- ABOUT THIS EXERCISE
Only the closing part of the listing is wanted: reproduce exactly the line containing "- standardize cell sizes of all datasets" and all lines below it.

- AVAILABLE DATA
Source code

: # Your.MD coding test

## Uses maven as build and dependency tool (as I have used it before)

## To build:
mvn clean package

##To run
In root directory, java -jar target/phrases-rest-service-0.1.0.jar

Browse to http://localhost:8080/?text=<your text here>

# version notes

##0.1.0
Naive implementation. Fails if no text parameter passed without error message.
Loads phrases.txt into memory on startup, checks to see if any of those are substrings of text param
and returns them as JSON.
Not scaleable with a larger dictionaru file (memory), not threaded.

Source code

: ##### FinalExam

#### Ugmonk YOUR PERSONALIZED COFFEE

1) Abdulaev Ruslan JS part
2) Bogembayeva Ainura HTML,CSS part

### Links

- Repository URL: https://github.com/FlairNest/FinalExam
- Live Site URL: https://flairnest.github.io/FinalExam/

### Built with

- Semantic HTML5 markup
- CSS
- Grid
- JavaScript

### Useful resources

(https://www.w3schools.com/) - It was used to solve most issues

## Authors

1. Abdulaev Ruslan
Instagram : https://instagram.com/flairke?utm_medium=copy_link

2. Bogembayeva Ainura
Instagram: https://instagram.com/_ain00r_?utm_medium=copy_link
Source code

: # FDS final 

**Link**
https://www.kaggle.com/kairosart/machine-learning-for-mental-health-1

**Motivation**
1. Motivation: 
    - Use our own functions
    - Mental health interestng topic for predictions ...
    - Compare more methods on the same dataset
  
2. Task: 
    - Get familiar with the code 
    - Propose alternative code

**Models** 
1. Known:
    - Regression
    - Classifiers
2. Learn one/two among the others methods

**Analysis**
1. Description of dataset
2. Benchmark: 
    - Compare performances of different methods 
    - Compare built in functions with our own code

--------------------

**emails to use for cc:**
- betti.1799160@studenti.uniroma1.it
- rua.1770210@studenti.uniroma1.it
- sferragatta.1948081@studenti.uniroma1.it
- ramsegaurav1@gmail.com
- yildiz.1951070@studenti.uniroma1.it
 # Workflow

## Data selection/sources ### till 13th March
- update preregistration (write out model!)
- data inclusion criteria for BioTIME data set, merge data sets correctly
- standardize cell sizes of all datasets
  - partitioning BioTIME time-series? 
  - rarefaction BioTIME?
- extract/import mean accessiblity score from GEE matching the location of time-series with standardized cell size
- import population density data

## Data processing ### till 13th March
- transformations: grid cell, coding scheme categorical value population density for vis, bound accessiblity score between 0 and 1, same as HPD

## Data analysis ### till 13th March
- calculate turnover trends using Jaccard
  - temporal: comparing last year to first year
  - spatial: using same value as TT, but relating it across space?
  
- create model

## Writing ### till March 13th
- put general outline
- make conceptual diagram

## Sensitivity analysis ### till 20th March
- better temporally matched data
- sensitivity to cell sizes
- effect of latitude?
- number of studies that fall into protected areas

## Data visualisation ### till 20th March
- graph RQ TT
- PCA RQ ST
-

- ANSWER FOR THIS EXERCISE
- standardize cell sizes of all datasets
  - partitioning BioTIME time-series? 
  - rarefaction BioTIME?
- extract/import mean accessiblity score from GEE matching the location of time-series with standardized cell size
- import population density data

## Data processing ### till 13th March
- transformations: grid cell, coding scheme categorical value population density for vis, bound accessiblity score between 0 and 1, same as HPD

## Data analysis ### till 13th March
- calculate turnover trends using Jaccard
  - temporal: comparing last year to first year
  - spatial: using same value as TT, but relating it across space?
  
- create model

## Writing ### till March 13th
- put general outline
- make conceptual diagram

## Sensitivity analysis ### till 20th March
- better temporally matched data
- sensitivity to cell sizes
- effect of latitude?
- number of studies that fall into protected areas

## Data visualisation ### till 20th March
- graph RQ TT
- PCA RQ ST
-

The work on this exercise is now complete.